- WHAT YOU ARE ASKED TO DO -
Copy every line from the records below that carries the word "notation".

- LISTED ENTRIES -
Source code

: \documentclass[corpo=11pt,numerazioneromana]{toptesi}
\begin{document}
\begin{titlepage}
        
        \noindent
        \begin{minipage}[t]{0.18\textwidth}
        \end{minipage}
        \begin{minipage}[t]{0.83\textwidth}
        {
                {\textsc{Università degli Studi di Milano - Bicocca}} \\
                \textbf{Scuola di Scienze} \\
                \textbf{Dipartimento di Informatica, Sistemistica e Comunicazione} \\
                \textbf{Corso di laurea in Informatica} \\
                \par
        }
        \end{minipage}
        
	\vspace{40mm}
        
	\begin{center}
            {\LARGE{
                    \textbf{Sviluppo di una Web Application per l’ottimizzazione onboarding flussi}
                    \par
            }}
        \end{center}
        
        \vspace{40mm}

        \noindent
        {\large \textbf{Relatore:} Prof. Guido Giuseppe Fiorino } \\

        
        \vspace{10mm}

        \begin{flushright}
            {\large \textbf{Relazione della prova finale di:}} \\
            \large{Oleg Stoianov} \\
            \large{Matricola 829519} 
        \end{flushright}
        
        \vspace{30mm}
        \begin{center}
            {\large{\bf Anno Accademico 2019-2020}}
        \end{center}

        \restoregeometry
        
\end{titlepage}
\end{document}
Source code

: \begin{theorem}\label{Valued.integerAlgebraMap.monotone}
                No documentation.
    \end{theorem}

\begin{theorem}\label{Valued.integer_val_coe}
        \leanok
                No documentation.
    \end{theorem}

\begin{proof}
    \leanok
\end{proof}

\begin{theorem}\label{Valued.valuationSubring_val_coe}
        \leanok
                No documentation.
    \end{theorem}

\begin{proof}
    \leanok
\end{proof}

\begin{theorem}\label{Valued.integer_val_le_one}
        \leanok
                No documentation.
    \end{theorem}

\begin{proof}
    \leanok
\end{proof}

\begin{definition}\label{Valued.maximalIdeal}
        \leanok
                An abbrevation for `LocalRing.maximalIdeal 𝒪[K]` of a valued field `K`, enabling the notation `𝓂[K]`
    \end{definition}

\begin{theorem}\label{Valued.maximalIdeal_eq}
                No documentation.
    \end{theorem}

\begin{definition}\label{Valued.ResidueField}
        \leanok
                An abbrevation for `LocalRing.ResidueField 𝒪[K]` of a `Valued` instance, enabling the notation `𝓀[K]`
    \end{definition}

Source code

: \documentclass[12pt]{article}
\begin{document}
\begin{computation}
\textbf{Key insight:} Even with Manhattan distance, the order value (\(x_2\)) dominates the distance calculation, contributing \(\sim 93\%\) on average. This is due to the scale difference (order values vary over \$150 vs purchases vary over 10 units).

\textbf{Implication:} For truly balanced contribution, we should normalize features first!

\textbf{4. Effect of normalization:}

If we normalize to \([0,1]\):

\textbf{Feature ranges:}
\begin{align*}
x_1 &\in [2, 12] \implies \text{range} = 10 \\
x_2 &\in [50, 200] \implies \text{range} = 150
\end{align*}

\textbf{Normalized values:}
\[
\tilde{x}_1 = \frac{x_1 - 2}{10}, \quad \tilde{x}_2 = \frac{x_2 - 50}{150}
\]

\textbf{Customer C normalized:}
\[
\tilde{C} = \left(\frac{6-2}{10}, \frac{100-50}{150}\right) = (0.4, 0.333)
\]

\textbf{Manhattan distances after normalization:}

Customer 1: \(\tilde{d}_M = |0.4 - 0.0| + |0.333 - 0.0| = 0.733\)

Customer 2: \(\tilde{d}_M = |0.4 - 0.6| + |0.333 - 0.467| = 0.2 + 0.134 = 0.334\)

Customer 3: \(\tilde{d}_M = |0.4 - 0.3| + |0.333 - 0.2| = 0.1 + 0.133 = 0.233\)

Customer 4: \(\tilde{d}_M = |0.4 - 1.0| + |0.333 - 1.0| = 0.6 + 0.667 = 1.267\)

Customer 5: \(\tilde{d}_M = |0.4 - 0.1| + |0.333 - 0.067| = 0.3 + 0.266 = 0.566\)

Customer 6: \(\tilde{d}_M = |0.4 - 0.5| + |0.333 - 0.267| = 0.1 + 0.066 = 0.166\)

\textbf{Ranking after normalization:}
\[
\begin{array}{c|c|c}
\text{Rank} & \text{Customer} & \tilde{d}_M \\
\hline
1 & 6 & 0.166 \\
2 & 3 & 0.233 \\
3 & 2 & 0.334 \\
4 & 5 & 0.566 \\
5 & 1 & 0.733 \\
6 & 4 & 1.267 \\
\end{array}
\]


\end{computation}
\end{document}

- ANSWER SPACE -
                An abbrevation for `LocalRing.maximalIdeal 𝒪[K]` of a valued field `K`, enabling the notation `𝓂[K]`
                An abbrevation for `LocalRing.ResidueField 𝒪[K]` of a `Valued` instance, enabling the notation `𝓀[K]`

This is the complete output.